We rolled out mod_evasive across a pool of servers the other day. Since we already had Apache running, you can rightfully assume that installing this module was done in response to user bahavior.

No, we weren’t selling Hannah Montana tickets, or seeing if Ron Paul would make a nice president; but we did attract a regional based script kiddie. If you give teenagers an online poll asking who has the better football team, and the winner of that poll will be announced on television; it’s a good bet that a few people are going to stuff the ballot box in their favor.

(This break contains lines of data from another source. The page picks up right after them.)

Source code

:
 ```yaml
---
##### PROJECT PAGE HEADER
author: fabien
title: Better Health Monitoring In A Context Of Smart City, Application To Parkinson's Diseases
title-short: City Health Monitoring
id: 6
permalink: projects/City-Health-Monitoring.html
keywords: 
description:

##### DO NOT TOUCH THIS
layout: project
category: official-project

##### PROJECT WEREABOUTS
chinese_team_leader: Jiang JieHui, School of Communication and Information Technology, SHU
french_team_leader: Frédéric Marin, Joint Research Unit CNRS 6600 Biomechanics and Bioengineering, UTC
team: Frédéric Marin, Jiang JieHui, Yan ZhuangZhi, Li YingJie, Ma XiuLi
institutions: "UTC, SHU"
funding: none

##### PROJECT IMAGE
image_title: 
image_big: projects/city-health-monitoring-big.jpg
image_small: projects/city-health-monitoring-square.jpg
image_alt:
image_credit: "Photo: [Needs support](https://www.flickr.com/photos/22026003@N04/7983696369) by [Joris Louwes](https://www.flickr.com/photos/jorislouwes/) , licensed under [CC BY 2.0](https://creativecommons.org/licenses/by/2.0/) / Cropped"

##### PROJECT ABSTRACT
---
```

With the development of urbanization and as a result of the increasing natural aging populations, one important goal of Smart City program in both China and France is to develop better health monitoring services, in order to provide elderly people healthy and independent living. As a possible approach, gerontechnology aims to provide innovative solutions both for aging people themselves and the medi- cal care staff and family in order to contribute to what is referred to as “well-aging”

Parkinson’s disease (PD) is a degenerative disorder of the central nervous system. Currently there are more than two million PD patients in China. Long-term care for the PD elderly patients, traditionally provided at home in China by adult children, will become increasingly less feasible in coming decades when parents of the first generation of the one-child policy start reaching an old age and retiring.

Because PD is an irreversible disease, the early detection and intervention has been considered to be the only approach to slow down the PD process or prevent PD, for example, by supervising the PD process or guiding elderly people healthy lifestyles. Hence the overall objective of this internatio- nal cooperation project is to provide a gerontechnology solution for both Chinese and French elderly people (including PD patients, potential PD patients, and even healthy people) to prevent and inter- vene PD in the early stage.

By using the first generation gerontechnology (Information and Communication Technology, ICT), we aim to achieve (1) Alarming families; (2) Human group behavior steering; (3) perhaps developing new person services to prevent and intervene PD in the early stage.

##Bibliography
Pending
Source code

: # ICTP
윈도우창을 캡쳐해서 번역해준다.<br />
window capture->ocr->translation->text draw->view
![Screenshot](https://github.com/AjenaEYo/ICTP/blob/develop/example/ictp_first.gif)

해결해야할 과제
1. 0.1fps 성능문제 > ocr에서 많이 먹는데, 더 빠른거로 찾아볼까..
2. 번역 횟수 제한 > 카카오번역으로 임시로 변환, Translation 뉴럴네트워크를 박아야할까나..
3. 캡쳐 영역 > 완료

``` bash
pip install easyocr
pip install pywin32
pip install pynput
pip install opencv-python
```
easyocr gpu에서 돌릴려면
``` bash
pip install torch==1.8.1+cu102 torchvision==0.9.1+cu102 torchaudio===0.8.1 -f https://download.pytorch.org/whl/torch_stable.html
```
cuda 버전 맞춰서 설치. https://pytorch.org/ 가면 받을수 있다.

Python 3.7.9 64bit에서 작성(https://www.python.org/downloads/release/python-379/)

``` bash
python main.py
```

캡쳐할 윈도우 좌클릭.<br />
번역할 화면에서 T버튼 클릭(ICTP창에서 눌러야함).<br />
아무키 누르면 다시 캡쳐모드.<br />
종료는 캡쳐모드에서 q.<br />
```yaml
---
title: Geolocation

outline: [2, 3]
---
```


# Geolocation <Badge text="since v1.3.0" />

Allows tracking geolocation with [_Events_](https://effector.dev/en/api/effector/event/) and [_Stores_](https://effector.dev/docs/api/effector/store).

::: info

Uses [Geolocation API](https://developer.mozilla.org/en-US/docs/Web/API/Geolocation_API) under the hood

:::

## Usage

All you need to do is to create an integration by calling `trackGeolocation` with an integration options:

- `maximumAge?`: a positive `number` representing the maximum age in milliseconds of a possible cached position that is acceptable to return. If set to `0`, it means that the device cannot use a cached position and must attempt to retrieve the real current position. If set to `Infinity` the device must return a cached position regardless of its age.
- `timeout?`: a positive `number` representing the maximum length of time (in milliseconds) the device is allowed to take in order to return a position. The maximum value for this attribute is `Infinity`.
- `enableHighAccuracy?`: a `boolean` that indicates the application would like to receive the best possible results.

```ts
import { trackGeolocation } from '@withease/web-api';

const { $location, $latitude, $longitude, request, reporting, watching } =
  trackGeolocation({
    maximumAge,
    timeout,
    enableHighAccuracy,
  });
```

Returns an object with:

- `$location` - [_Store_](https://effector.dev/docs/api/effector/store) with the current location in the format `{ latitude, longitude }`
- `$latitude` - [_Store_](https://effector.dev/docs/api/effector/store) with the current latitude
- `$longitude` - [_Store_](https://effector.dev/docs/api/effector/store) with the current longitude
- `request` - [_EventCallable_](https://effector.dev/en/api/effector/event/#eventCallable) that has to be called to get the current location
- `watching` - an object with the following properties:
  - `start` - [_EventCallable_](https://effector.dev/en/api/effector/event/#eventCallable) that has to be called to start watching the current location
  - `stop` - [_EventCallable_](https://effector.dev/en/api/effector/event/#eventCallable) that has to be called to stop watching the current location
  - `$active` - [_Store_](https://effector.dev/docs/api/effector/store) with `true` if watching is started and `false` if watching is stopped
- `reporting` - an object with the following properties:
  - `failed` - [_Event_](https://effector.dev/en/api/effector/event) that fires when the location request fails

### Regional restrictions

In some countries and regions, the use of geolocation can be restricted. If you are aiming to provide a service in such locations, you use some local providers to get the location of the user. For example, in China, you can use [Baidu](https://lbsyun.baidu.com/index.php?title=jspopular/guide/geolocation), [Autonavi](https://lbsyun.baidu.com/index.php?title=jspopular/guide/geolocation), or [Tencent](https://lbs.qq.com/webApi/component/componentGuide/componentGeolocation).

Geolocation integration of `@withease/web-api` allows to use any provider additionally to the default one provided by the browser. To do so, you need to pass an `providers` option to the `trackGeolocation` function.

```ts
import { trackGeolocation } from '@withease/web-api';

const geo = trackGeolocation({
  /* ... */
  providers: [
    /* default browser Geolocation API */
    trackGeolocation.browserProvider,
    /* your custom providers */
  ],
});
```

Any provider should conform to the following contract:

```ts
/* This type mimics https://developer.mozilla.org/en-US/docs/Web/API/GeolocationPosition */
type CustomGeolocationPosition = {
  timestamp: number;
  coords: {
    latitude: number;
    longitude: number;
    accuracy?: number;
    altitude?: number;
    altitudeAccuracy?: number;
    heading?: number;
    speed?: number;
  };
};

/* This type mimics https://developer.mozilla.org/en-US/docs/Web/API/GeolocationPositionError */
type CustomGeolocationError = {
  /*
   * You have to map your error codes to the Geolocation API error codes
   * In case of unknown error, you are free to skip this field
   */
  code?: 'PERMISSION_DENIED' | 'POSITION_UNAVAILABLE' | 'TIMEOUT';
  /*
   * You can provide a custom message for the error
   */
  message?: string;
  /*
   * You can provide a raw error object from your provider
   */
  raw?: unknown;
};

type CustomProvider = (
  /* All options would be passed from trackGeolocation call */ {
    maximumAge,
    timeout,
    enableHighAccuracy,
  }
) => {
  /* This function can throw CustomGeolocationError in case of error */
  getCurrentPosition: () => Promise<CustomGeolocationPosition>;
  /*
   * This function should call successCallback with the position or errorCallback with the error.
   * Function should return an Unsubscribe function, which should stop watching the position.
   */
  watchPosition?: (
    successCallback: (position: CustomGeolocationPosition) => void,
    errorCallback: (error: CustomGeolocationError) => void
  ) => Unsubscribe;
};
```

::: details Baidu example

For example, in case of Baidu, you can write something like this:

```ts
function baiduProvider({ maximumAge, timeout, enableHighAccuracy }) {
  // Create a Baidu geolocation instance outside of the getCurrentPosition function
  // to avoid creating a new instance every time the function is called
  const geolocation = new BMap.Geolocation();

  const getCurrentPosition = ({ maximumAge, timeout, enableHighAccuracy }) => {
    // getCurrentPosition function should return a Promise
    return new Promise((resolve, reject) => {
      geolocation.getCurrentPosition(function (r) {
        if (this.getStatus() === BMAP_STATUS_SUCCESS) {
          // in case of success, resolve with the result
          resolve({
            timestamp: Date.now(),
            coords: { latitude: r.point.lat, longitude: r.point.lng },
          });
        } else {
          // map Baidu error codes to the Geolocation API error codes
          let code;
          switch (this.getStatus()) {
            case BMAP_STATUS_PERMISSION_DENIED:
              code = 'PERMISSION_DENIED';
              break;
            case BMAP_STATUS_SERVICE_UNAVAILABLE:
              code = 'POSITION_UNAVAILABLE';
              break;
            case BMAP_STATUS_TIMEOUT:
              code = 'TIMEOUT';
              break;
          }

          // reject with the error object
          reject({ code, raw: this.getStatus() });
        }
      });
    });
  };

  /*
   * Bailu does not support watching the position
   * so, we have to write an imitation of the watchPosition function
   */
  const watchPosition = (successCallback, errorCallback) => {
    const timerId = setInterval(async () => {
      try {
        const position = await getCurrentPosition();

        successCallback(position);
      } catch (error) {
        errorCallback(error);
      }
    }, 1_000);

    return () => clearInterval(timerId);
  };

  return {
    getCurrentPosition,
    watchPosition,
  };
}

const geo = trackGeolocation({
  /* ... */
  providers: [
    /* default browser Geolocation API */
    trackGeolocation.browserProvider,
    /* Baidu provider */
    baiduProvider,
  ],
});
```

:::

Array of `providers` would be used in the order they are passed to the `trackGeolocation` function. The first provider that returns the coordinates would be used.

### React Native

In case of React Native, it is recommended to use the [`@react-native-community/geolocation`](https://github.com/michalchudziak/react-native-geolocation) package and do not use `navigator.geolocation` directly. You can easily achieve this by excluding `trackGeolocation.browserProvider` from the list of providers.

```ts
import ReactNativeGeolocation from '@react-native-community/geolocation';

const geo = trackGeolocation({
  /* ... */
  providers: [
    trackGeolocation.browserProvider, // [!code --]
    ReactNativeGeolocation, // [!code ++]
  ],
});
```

Ironically, nobody even cares about the results; but we have to deal with the people running libwww-perl, or specially crafted JavaScript pages that resubmit form values hundreds of times. Since this isn’t online banking, we decided that using captcha wasn’t worth the effort, so the goal was to block excessive attempts.

The case for mod_evasive is pretty clear. In most cases, it’ll stop successive hits repeatedly sent to the same URL multiple times. Fifty hits enter, one hit leaves. The hit per second parameters are fully configurable. It also logs to syslog; so its behavior can be monitored.

The case against mod_evasive is scalability. Mod_evasive does not use shared memory between child processes. It also won’t work in a load balanced server pool unless the client IP is persistently tied to the same web server in the pool. For larger web server environments, a better solution should be implemented into the load balancing front-end. Finally, in some cases, mod_evasive may not be enough; because even though it still returns 403s, you’re still dealing with a hit and an open TCP socket connection on your server. If your infrastructure is under attack, mod_evasive will never replace firewall blocking or upstream filtering.

But, if your environment is relatively small, or if application abuse does not have a high impact, mod_evasive is a pretty good tool to have around.